Day 14: I gave my body the break it needed, while also enjoying some good food, drinks, and time with friends. Treat yourself; it’s self-care.

Day 15: I finished listening to an audio book. I’m a bookworm but I often find it hard to read at night when I’ve been reading all day long on the computer. Just like inspirational podcasts, audio books have become my saviors. No matter what, I can still fit books into my schedule!

Day 16: I took off every stitch of makeup off before I went to bed—mascara and all. While this may seem like a really small win, it was pretty big to me: I usually always fall asleep with my makeup on. I wanted to set a goal to be nicer to my skin.

Day 17: They say that a family that sweats together, stays together. Instead of simply going to a baby shower on Saturday (and eating and drinking with family), my cousins and I signed up for a 7 a.m. fitness class at Orange Theory. It was so motivating to be doing something healthy like that with my extended family—and we had so much fun!

Day 18: I washed, folded, and put away two loads of laundry, instead of letting it all hang out on the dreaded chair in the corner. For someone who hates doing laundry, this was definitely a victory.

Day 19: I decided to pick up a new hobby: photography!

Day 20: Even though I’m a daily contact wearer, I also use special screen protection glasses (since I’m staring at a computer all day). The thing is, I often forget to put them on, so I made an effort to honor my eye health and remember to use them.

Day 21: I stretched upon waking up. I definitely do not do this enough. I grew up playing soccer and have always had tight hamstrings (I need more yoga in my life), so it was nice to take those few minutes to listen to my body in the morning. I made a plan to stretch regularly throughout the day at my desk and before I go to bed. I’m not sure if I can keep this ritual up regularly, but it’s made me realize that I need to stretch way more often.

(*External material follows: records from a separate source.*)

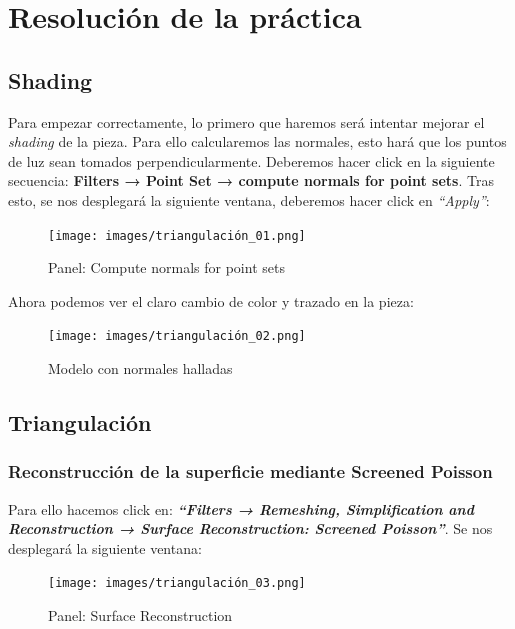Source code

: \documentclass[options]{article}
\begin{document}
\pagebreak

\section{Resolución de la práctica}
\subsection{Shading}

Para empezar correctamente, lo primero que haremos será intentar mejorar el \textit{shading} de la pieza. Para ello calcularemos las normales, esto hará que los puntos de luz sean tomados perpendicularmente. Deberemos hacer click en la siguiente secuencia: \textbf{Filters → Point Set → compute normals for point sets}. Tras esto, se nos desplegará la siguiente ventana, deberemos hacer click en \textit{``Apply''}:

\begin{figure}[H]
    \centering
    \texttt{[image: images/triangulación\_01.png]}
    \caption{Panel: Compute normals for point sets}
\end{figure}

\pagebreak

Ahora podemos ver el claro cambio de color y trazado en la pieza:

\begin{figure}[H]
    \centering
    \texttt{[image: images/triangulación\_02.png]}
    \caption{Modelo con normales halladas}
\end{figure}

\pagebreak

\subsection{Triangulación}

\subsubsection{Reconstrucción de la superficie mediante Screened Poisson}
Para ello hacemos click en: \textbf{\textit{``Filters → Remeshing, Simplification and Reconstruction → Surface Reconstruction: Screened Poisson''}}. Se nos desplegará la siguiente ventana:

\begin{figure}[H]
    \centering
    \texttt{[image: images/triangulación\_03.png]}
    \caption{Panel: Surface Reconstruction}
\end{figure}
\end{document}

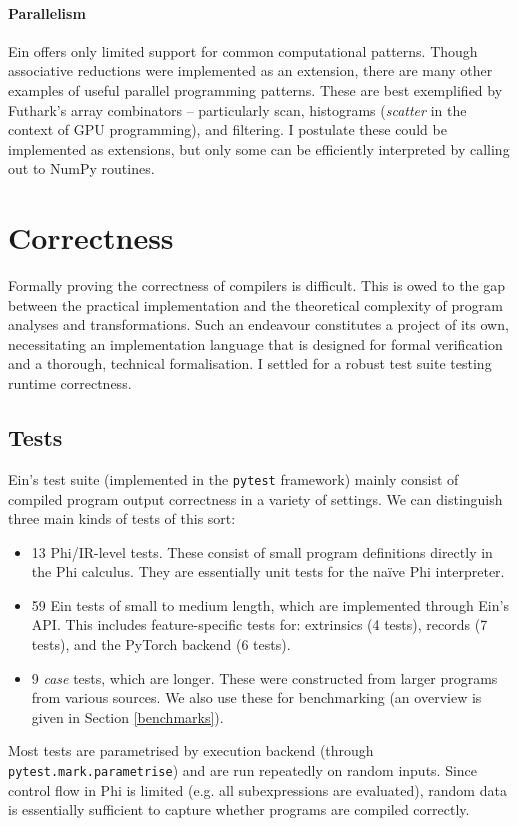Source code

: \paragraph{Parallelism} Ein offers only limited support for common computational patterns. Though associative reductions were implemented as an extension, there are many other examples of useful parallel programming patterns. These are best exemplified by Futhark's array combinators -- particularly scan, histograms (\textit{scatter} in the context of GPU programming), and filtering. I postulate these could be implemented as extensions, but only some can be efficiently interpreted by calling out to NumPy routines.

\section{Correctness}

Formally proving the correctness of compilers is difficult. 
This is owed to the gap between the practical implementation and the theoretical complexity of program analyses and transformations. 
Such an endeavour constitutes a project of its own, necessitating an implementation language that is designed for formal verification and a thorough, technical formalisation. 
I settled for a robust test suite testing runtime correctness.

\subsection{Tests}

Ein's test suite (implemented in the \texttt{pytest} framework) mainly consist of compiled program output correctness in a variety of settings. 
We can distinguish three main kinds of tests of this sort:
\begin{itemize}
    \item 13 Phi/IR-level tests. These consist of small program definitions directly in the Phi calculus. They are essentially unit tests for the na\"ive Phi interpreter.
    \item 59 Ein tests of small to medium length, which are implemented through Ein's API. This includes feature-specific tests for: extrinsics (4 tests), records (7 tests), and the PyTorch backend (6 tests).
    \item 9 \textit{case} tests, which are longer. These were constructed from larger programs from various sources. We also use these for benchmarking (an overview is given in Section \ref{benchmarks}).
\end{itemize}
Most tests are parametrised by execution backend (through \texttt{pytest.mark.parametrise}) and are run repeatedly on random inputs. Since control flow in Phi is limited (e.g. all subexpressions are evaluated), random data is essentially sufficient to capture whether programs are compiled correctly. 

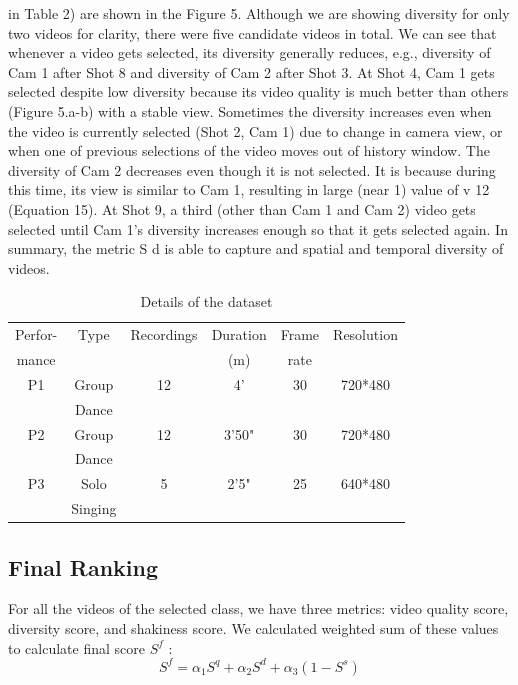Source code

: \documentclass{clsfile}
\begin{document}
in Table 2) are shown in the Figure 5. Although we are showing
diversity for only two videos for clarity, there were five candidate
videos in total. We can see that whenever a video gets selected,
its diversity generally reduces, e.g., diversity of Cam 1 after Shot 8
and diversity of Cam 2 after Shot 3. At Shot 4, Cam 1 gets selected
despite low diversity because its video quality is much better than
others (Figure 5.a-b) with a stable view. Sometimes the diversity
increases even when the video is currently selected (Shot 2, Cam 1)
due to change in camera view, or when one of previous selections
of the video moves out of history window. The diversity of Cam 2
decreases even though it is not selected. It is because during this
time, its view is similar to Cam 1, resulting in large (near 1) value
of v 12 (Equation 15). At Shot 9, a third (other than Cam 1 and Cam
2) video gets selected until Cam 1’s diversity increases enough so
that it gets selected again. In summary, the metric S d is able to
capture and spatial and temporal diversity of videos.
\begin{table}
\centering
\caption{ Details of the dataset}
\begin{tabular}{c|c|c|c|c|c} \hline
Perfor-&Type&Recordings&Duration&Frame&Resolution\\
mance& & &(m)&rate& \\ \hline
P1 & Group&12& 4' &30&720*480\\
&Dance& & & & \\ \hline
P2 & Group&12& 3'50" &30&720*480\\
& Dance& & & &\\  \hline
P3 & Solo&5& 2'5" &25&640*480\\
& Singing& & & &\\
\hline\end{tabular}
\end{table}
\subsection{Final Ranking}
For all the videos of the selected class, we have three metrics:
video quality score, diversity score, and shakiness score. We calculated weighted sum of these values to calculate final score $S^f$ :
\begin{equation}
    S^f = {\alpha}_1S^q + {\alpha}_2S^d + {\alpha}_3(1-S^s)
\end{equation}
\end{document}

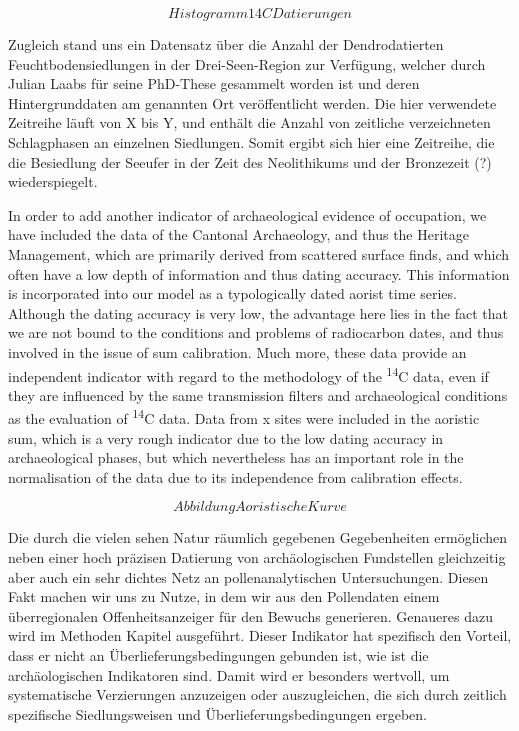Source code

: \documentclass[
]{article}
\begin{document}
\[Histogramm 14C Datierungen\]

Zugleich stand uns ein Datensatz über die Anzahl der Dendrodatierten Feuchtbodensiedlungen in der Drei-Seen-Region zur Verfügung, welcher durch Julian Laabs für seine PhD-These gesammelt worden ist und deren Hintergrunddaten am genannten Ort veröffentlicht werden. Die hier verwendete Zeitreihe läuft von X bis Y, und enthält die Anzahl von zeitliche verzeichneten Schlagphasen an einzelnen Siedlungen. Somit ergibt sich hier eine Zeitreihe, die die Besiedlung der Seeufer in der Zeit des Neolithikums und der Bronzezeit (?) wiederspiegelt.

In order to add another indicator of archaeological evidence of occupation, we have included the data of the Cantonal Archaeology, and thus the Heritage Management, which are primarily derived from scattered surface finds, and which often have a low depth of information and thus dating accuracy. This information is incorporated into our model as a typologically dated aorist time series. Although the dating accuracy is very low, the advantage here lies in the fact that we are not bound to the conditions and problems of radiocarbon dates, and thus involved in the issue of sum calibration. Much more, these data provide an independent indicator with regard to the methodology of the \textsuperscript{14}C data, even if they are influenced by the same transmission filters and archaeological conditions as the evaluation of \textsuperscript{14}C data. Data from x sites were included in the aoristic sum, which is a very rough indicator due to the low dating accuracy in archaeological phases, but which nevertheless has an important role in the normalisation of the data due to its independence from calibration effects.

\[Abbildung Aoristische Kurve\]

Die durch die vielen sehen Natur räumlich gegebenen Gegebenheiten ermöglichen neben einer hoch präzisen Datierung von archäologischen Fundstellen gleichzeitig aber auch ein sehr dichtes Netz an pollenanalytischen Untersuchungen. Diesen Fakt machen wir uns zu Nutze, in dem wir aus den Pollendaten einem überregionalen Offenheitsanzeiger für den Bewuchs generieren. Genaueres dazu wird im Methoden Kapitel ausgeführt. Dieser Indikator hat spezifisch den Vorteil, dass er nicht an Überlieferungsbedingungen gebunden ist, wie ist die archäologischen Indikatoren sind. Damit wird er besonders wertvoll, um systematische Verzierungen anzuzeigen oder auszugleichen, die sich durch zeitlich spezifische Siedlungsweisen und Überlieferungsbedingungen ergeben.
\end{document}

Day 22: I unplugged from all electronics an hour before bed. I have to admit that it was a bit weird, as I’m used to winding down while scrolling through my phone or watching TV. However, I was pleasantly surprised by the conversations that me and my fiancé had while lying in bed. It was nice to re-connect face to face by disconnecting from everything else.

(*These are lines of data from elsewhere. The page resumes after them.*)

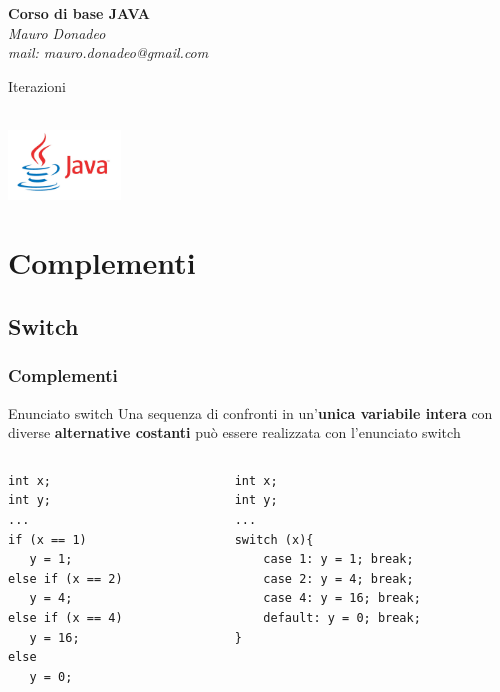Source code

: \begin{frame}
	\begin{block}{}
		\begin{center}
			{\large\textbf{Corso di base JAVA}}\\
			\itshape{Mauro Donadeo}\\
			mail: mauro.donadeo@gmail.com
		\end{center}
	\end{block}
	\begin{block}{}	
		\begin{center}
			\begin{huge}
			Iterazioni
			\end{huge}\\
			\includegraphics[width = 30mm]{images/java-logo.jpg}
		\end{center}
	\end{block}	
\end{frame}

\section*{Complementi}
\subsection*{Switch}
\begin{frame}[fragile]
\frametitle{Complementi}
\begin{block}{Enunciato switch}
Una sequenza di confronti in un'\textbf{unica variabile intera} con diverse \textbf{alternative costanti} può essere realizzata con 
l'enunciato \alert{switch}
\end{block}
\begin{columns}
\begin{column}{0.4\textwidth}
\begin{lstlisting}
int x;
int y;
...
if (x == 1)
   y = 1;
else if (x == 2)
   y = 4;
else if (x == 4)
   y = 16;
else
   y = 0;
\end{lstlisting}
\end{column}
\begin{column}{0.55\textwidth}
\begin{lstlisting}
int x;
int y;
...
switch (x){ 
    case 1: y = 1; break;
    case 2: y = 4; break;
    case 4: y = 16; break;
    default: y = 0; break;
}
\end{lstlisting}
\end{column}
\end{columns}
\end{frame}

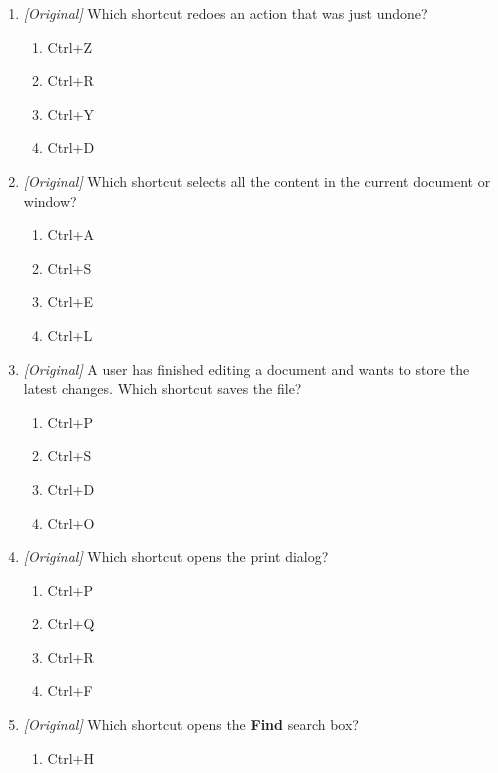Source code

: \documentclass[11pt]{article}
\begin{document}
\begin{enumerate}[label=\textbf{Q\arabic*.}, leftmargin=*]
  \begin{enumerate}[label=\Alph*.]
    \item Ctrl+Y
    \item Ctrl+Z
    \item Ctrl+U
    \item Ctrl+A
  \end{enumerate}
\item \textit{[Original]} Which shortcut redoes an action that was just
  undone?
  \begin{enumerate}[label=\Alph*.]
    \item Ctrl+Z
    \item Ctrl+R
    \item Ctrl+Y
    \item Ctrl+D
  \end{enumerate}
\item \textit{[Original]} Which shortcut selects all the content in the
  current document or window?
  \begin{enumerate}[label=\Alph*.]
    \item Ctrl+A
    \item Ctrl+S
    \item Ctrl+E
    \item Ctrl+L
  \end{enumerate}
\item \textit{[Original]} A user has finished editing a document and wants to
  store the latest changes. Which shortcut saves the file?
  \begin{enumerate}[label=\Alph*.]
    \item Ctrl+P
    \item Ctrl+S
    \item Ctrl+D
    \item Ctrl+O
  \end{enumerate}
\item \textit{[Original]} Which shortcut opens the print dialog?
  \begin{enumerate}[label=\Alph*.]
    \item Ctrl+P
    \item Ctrl+Q
    \item Ctrl+R
    \item Ctrl+F
  \end{enumerate}
\item \textit{[Original]} Which shortcut opens the \textbf{Find} search box?
  \begin{enumerate}[label=\Alph*.]
    \item Ctrl+H

\end{enumerate}
\end{enumerate}
\end{document}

Day 23: I parked in the farthest parking spot while hitting up the marketplace. I did this on purpose, while being hangry. Now that felt victorious.

Related: 6 Life-Changing Things I Learned When I Started Working Out Regularly

Day 24: Victory, to me, isn’t only working on the relationship I have with own body—but helping the people I care about take care of theirs. Today I went for a walk with one of my fit friends; a recent foot injury had been tough for her to come back from, but we were able to get in a few-mile walk while catching up. I got in over 15,000 steps, which is a lot for me!

Day 25: Today was Self-Care Sunday! I love the weekends, because I go makeup-free (and sometimes shower-free too). It allows my skin to breathe while also not drying out my skin and hair.

Day 26: I had a nice glass of red wine and danced around my apartment for a good half hour. There’s nothing like good tunes, good company, and a good drink. I didn’t even feel bad about not going to the gym, because dancing is my favorite form of cardio!

Day 27: I worked on decluttering. I’ve been doing a lot of cleaning lately, whether it’s the drawers in my house or piles of paper at work. It feels so good to straighten up and only hold on to the things that really matter. Clearing the clutter definitely helps clear the mind.

Day 28: I wore my Vitamin Angels (a non-profit organization that provides life-saving vitamins to mothers and children) t-shirt to the gym and someone asked me what it meant. It felt great talking about The Vitamin Shoppe’s partnership with Vitamin Angels, along with my plans to continuously help the organization.

When my month of daily victories ended, I learned to be more mindful and intentional. I also realized how focused I could become when I had a goal. I felt happier, healthier, and really accomplished, all from just doing one small thing every day. It was incredible.

As the writer Robert Brault once said, “Enjoy the little things in life, for one day you’ll look back and realize they were big things.” Victory is yours!

Join the conversation! Snap a picture of whatever makes you feel victorious, and share it on Instagram. Be sure to tag #VictoryIsMine and @vitaminshoppe!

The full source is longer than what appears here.